In the Bloemendaalsche Weekblad of recent date I read...

Bloemendaalsche Weekblad

In the Bloemendaalsche Weekblad of recent date I read the article by "T." entitled "What is Christian Science?" and although I appreciate that he considers Christian Science a blessing for many women, this assertion seems rather peculiar at the present time. In this twentieth century, people generally consider that the needs of men and women are alike in regard to religion, which must be a science of being and not merely a doctrine, and that something which blesses women can have the same effect on men. That many men think of Christian Science in this way is evident by the relatively high percentage of men attending the services in the Christian Science churches. Does T. really think that Christian Science could be a blessing for anybody if it "lacked an element of truth"? This thought would evidence but little respect for his fellow men; that which is not true is bad always and for everybody, because a lie has a poisonous effect.

By saying that "critical thinking is foreign to Christian Science," T. may mean that Christian Science does not seek its strength in criticizing and condemning those who are of a different opinion, and if so he is quite right. We Christian Scientists are so convinced of the necessity of letting that Mind be in us "which was also in Christ Jesus," of doing our utmost to let our thinking and life be governed by the consciousness of God, good, as the only power and cause, that we cease to dwell on that which seems wrong in our neighbor, and try to do all we can to free him from it, by recognizing the expression through him of God, good, as the sole reality of his being.

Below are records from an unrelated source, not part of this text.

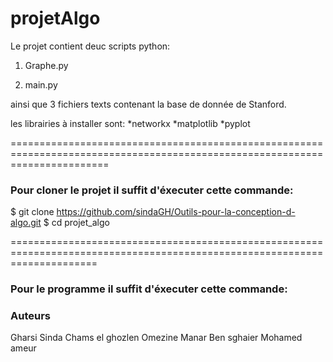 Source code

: # projetAlgo
Le projet contient deuc scripts python:

1. Graphe.py

2. main.py

ainsi que 3 fichiers texts contenant la base de donnée de Stanford.

les librairies à installer sont: 
  *networkx
  *matplotlib
  *pyplot

=============================================================================================================================
### Pour cloner le projet il suffit d'éxecuter cette commande:

$ git clone https://github.com/sindaGH/Outils-pour-la-conception-d-algo.git
$ cd projet_algo



===========================================================================================================================
### Pour le programme il suffit d'éxecuter cette commande:



### Auteurs 
Gharsi Sinda Chams el ghozlen 
Omezine Manar 
Ben sghaier Mohamed ameur
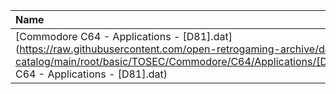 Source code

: |Name|Size|
|:---|---:|
|[Commodore C64 - Applications - [D81].dat](https://raw.githubusercontent.com/open-retrogaming-archive/dat-catalog/main/root/basic/TOSEC/Commodore/C64/Applications/[D81]/Commodore C64 - Applications - [D81].dat)|2763|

If T. means that Christian Science does not or is unable to discriminate between truth and error, between good and evil, a further study of Christian Science literature, and especially of Mrs. Eddy's chief work, "Science and Health with Key to the Scriptures," will convince him to the contrary. As far as I know, in no other system is the line of demarcation between truth and error drawn so sharply and from such a fixed basis as it is here. Christian Science teaches that God, divine Principle, is the absolute, omnipresent, omnipotent Truth, expressing Himself in creation, the spiritual universe and spiritual man, and that His ideas alone are true, as unchanging and perfect as God Himself. The understanding of the truth about God and His creation, the impersonal Saviour, frees man from all false beliefs and opinions, from all which does not proceed from God and is therefore not true, and brings to him "the glorious liberty of the children of God." Do not the fruits which the study of Christian Science brings to men, the destruction of sin, sickness, and evil, prove clearly the truth of this teaching? Would Christian Science, if it indeed "lacked an element of truth," have spread all over the globe in half a century?